Starring: Ben Platt, Molly Gordon, Noah Galvin, Jimmy Tatro, Caroline Aaron, Ayo Edebiri, Amy Sedaris, Kyndra Sanchez, Alan Kim.
Distributor: Searchlight/Disney
Runtime: 92 mins. Reviewed in Sep 2023
Reviewer: Fr Peter Malone msc
A summer camp for youngsters in upper New York state to develop their theatre skills.
It will depend on your sense of humour if you enjoy this story of a summer camp for youngsters interested in performance. And it may also depend on the national sense of humour. Most of the comments coming from the US find the film hilarious. Though not all. For non-Americans, it might be amusing in many ways, but hilarious?
As the title suggests, this is one of those American summer camp stories. Except this is a camp where aspiring youngsters go to an upstate New York site in the Adirondacks (AdirondACTS) to develop their talents, acting, singing, mime, technical know-how for putting on a show. And, it can be noted from the title that there is also an emphasis on the other meaning of camp.
Audiences who have enjoyed the different versions of Fame, who enjoy television’s Glee, will probably be keen to see this film. And they will enjoy the theatrical references, the quotes from the musicals – and many favourable commentators noting that the film is for “theatre nerds”.
The actual camp struggles to survive, the founder campaigning to raise funds, then suffering a stroke from the strobe lights of a performance of camp Bye, Bye Birdie, in coma. Her rather boofhead son has to take over the running of the camp, tone deaf to most things, fancying himself as an entrepreneur (his name is Troy so he is an entroypreneur), being tempted to sell out to the upmarket similar camp adjacent.

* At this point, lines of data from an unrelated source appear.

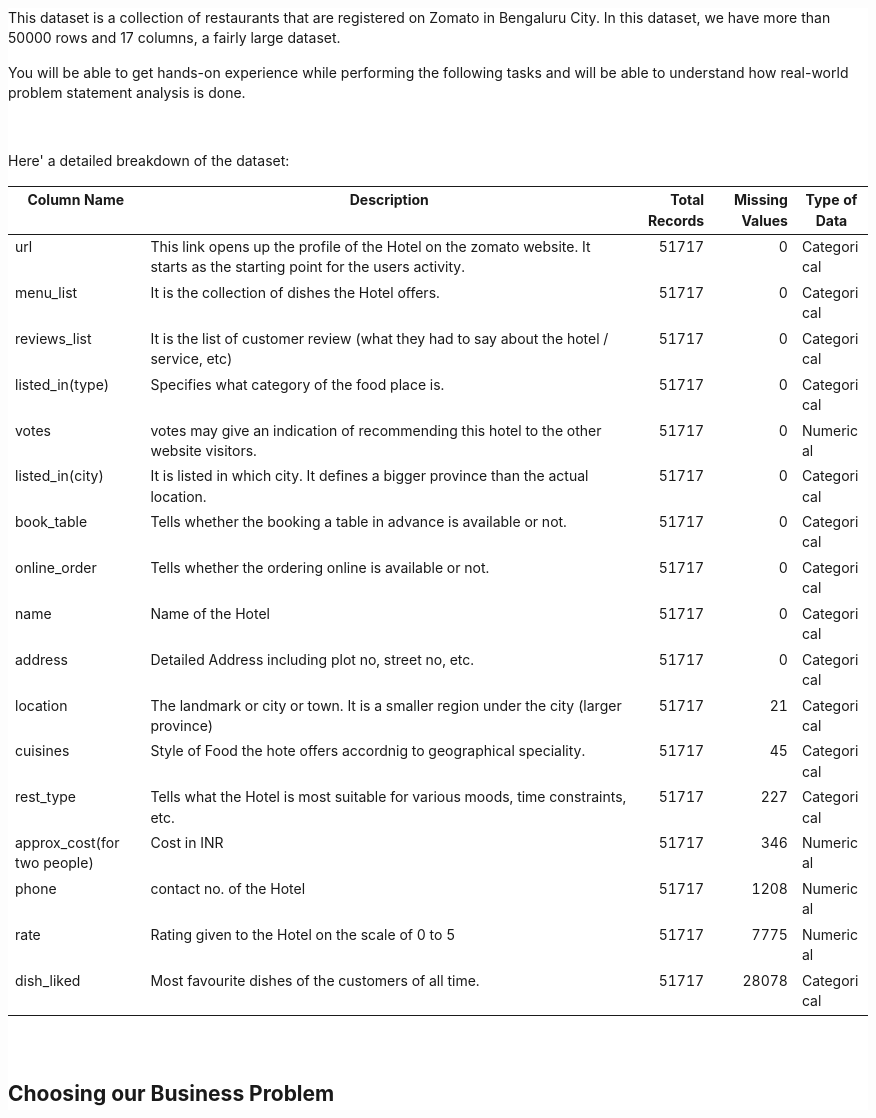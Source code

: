   

This dataset is a collection of restaurants that are registered on Zomato in Bengaluru City. In this dataset, we have more than 50000 rows and 17 columns, a fairly large dataset.

  

You will be able to get hands-on experience while performing the following tasks and will be able to understand how real-world problem statement analysis is done.

  

<br />

  

Here' a detailed breakdown of the dataset:

| **Column Name** | **Description** | **Total Records** | **Missing Values** | **Type of Data** |
| --------------------------- | -------------------------------------------------------------------------------------------------------------------------- | ----------------: | -----------------: | ---------------- |
| url | This link opens up the profile of the Hotel on the zomato website. It starts as the starting point for the users activity. | 51717 | 0 | Categorical |
| menu_list | It is the collection of dishes the Hotel offers. | 51717 | 0 | Categorical |
| reviews_list | It is the list of customer review (what they had to say about the hotel / service, etc) | 51717 | 0 | Categorical |
| listed_in(type) | Specifies what category of the food place is. | 51717 | 0 | Categorical |
| votes | votes may give an indication of recommending this hotel to the other website visitors. | 51717 | 0 | Numerical |
| listed_in(city) | It is listed in which city. It defines a bigger province than the actual location. | 51717 | 0 | Categorical |
| book_table | Tells whether the booking a table in advance is available or not. | 51717 | 0 | Categorical |
| online_order | Tells whether the ordering online is available or not. | 51717 | 0 | Categorical |
| name | Name of the Hotel | 51717 | 0 | Categorical |
| address | Detailed Address including plot no, street no, etc. | 51717 | 0 | Categorical |
| location | The landmark or city or town. It is a smaller region under the city (larger province) | 51717 | 21 | Categorical |
| cuisines | Style of Food the hote offers accordnig to geographical speciality. | 51717 | 45 | Categorical |
| rest_type | Tells what the Hotel is most suitable for various moods, time constraints, etc. | 51717 | 227 | Categorical |
| approx_cost(for two people) | Cost in INR | 51717 | 346 | Numerical |
| phone | contact no. of the Hotel | 51717 | 1208 | Numerical |
| rate | Rating given to the Hotel on the scale of 0 to 5 | 51717 | 7775 | Numerical |
| dish_liked | Most favourite dishes of the customers of all time. | 51717 | 28078 | Categorical |

  

<br /> <a  id="choosing-our-business-problem"></a>

  

## Choosing our Business Problem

The film spends more time bringing the staff characters to life. There’s a couple of who have taught singing and put on the annual musical for 13 years, Amos Klobuchar and Rebecca-Diane (Platt and Gordon) and the tech man Glenn Winthrop (Galvin) who, at a pinch, can improvise quite a dance sequence and, surprisingly, is very effective at female impersonation for the crisis in the annual show. There are various other assorted members of staff, teachers, costume design, and a fake intruder.
Much less attention is given to the characterisation of the students. So, lots of theatre references for those in the know, quite a number of farcical situations and conflicts, a climax, of course, with the final show, amusing in its way.